■ **Task objective**:
Reproduce the entries shown below only from the line with "forma di una" down to the line with "Ai Livelli Più", keeping both end lines and copying each one exactly.

================

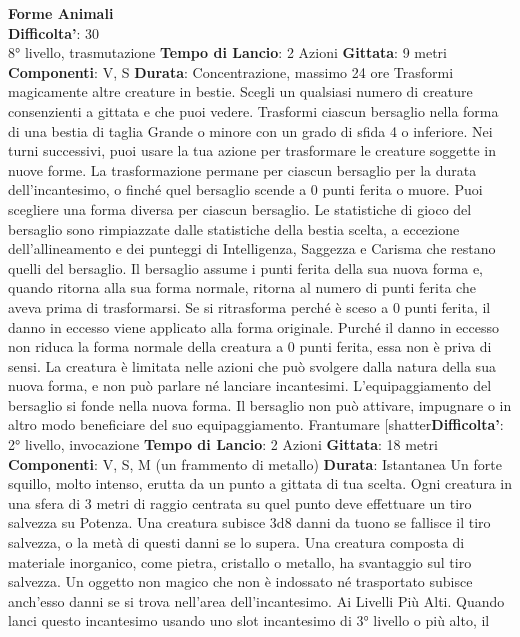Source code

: \begin{multicols}{2}
\medskip\textbf{Forme Animali}\\
\textbf{Difficolta'}: 30\\
8° livello, trasmutazione
\textbf{Tempo di Lancio}: 2 Azioni
\textbf{Gittata}: 9 metri
\textbf{Componenti}: V, S
\textbf{Durata}: Concentrazione, massimo 24 ore
Trasformi magicamente altre creature in bestie. Scegli
un qualsiasi numero di creature consenzienti a gittata e
che puoi vedere. Trasformi ciascun bersaglio nella
forma di una bestia di taglia Grande o minore con un
grado di sfida 4 o inferiore. Nei turni successivi, puoi
usare la tua azione per trasformare le creature soggette
in nuove forme.
La trasformazione permane per ciascun bersaglio per la
durata dell’incantesimo, o finché quel bersaglio scende
a 0 punti ferita o muore. Puoi scegliere una forma
diversa per ciascun bersaglio. Le statistiche di gioco del
bersaglio sono rimpiazzate dalle statistiche della bestia
scelta, a eccezione dell’allineamento e dei punteggi di
Intelligenza, Saggezza e Carisma che restano quelli del
bersaglio. Il bersaglio assume i punti ferita della sua
nuova forma e, quando ritorna alla sua forma normale,
ritorna al numero di punti ferita che aveva prima di
trasformarsi. Se si ritrasforma perché è sceso a 0 punti
ferita, il danno in eccesso viene applicato alla forma
originale. Purché il danno in eccesso non riduca la
forma normale della creatura a 0 punti ferita, essa non
è priva di sensi. La creatura è limitata nelle azioni che
può svolgere dalla natura della sua nuova forma, e non
può parlare né lanciare incantesimi.
L’equipaggiamento del bersaglio si fonde nella nuova
forma. Il bersaglio non può attivare, impugnare o in altro
modo beneficiare del suo equipaggiamento.
Frantumare
[shatter\textbf{Difficolta'}:
2° livello, invocazione
\textbf{Tempo di Lancio}: 2 Azioni
\textbf{Gittata}: 18 metri
\textbf{Componenti}: V, S, M (un frammento di metallo)
\textbf{Durata}: Istantanea
Un forte squillo, molto intenso, erutta da un punto a
gittata di tua scelta. Ogni creatura in una sfera di 3
metri di raggio centrata su quel punto deve effettuare
un tiro salvezza su Potenza. Una creatura subisce
3d8 danni da tuono se fallisce il tiro salvezza, o la metà
di questi danni se lo supera. Una creatura composta di
materiale inorganico, come pietra, cristallo o metallo, ha
svantaggio sul tiro salvezza.
Un oggetto non magico che non è indossato né
trasportato subisce anch’esso danni se si trova
nell’area dell’incantesimo.
Ai Livelli Più Alti. Quando lanci questo incantesimo
usando uno slot incantesimo di 3° livello o più alto, il

\end{multicols}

================

■ **Response to this task**:
forma di una bestia di taglia Grande o minore con un
grado di sfida 4 o inferiore. Nei turni successivi, puoi
usare la tua azione per trasformare le creature soggette
in nuove forme.
La trasformazione permane per ciascun bersaglio per la
durata dell’incantesimo, o finché quel bersaglio scende
a 0 punti ferita o muore. Puoi scegliere una forma
diversa per ciascun bersaglio. Le statistiche di gioco del
bersaglio sono rimpiazzate dalle statistiche della bestia
scelta, a eccezione dell’allineamento e dei punteggi di
Intelligenza, Saggezza e Carisma che restano quelli del
bersaglio. Il bersaglio assume i punti ferita della sua
nuova forma e, quando ritorna alla sua forma normale,
ritorna al numero di punti ferita che aveva prima di
trasformarsi. Se si ritrasforma perché è sceso a 0 punti
ferita, il danno in eccesso viene applicato alla forma
originale. Purché il danno in eccesso non riduca la
forma normale della creatura a 0 punti ferita, essa non
è priva di sensi. La creatura è limitata nelle azioni che
può svolgere dalla natura della sua nuova forma, e non
può parlare né lanciare incantesimi.
L’equipaggiamento del bersaglio si fonde nella nuova
forma. Il bersaglio non può attivare, impugnare o in altro
modo beneficiare del suo equipaggiamento.
Frantumare
[shatter\textbf{Difficolta'}:
2° livello, invocazione
\textbf{Tempo di Lancio}: 2 Azioni
\textbf{Gittata}: 18 metri
\textbf{Componenti}: V, S, M (un frammento di metallo)
\textbf{Durata}: Istantanea
Un forte squillo, molto intenso, erutta da un punto a
gittata di tua scelta. Ogni creatura in una sfera di 3
metri di raggio centrata su quel punto deve effettuare
un tiro salvezza su Potenza. Una creatura subisce
3d8 danni da tuono se fallisce il tiro salvezza, o la metà
di questi danni se lo supera. Una creatura composta di
materiale inorganico, come pietra, cristallo o metallo, ha
svantaggio sul tiro salvezza.
Un oggetto non magico che non è indossato né
trasportato subisce anch’esso danni se si trova
nell’area dell’incantesimo.
Ai Livelli Più Alti. Quando lanci questo incantesimo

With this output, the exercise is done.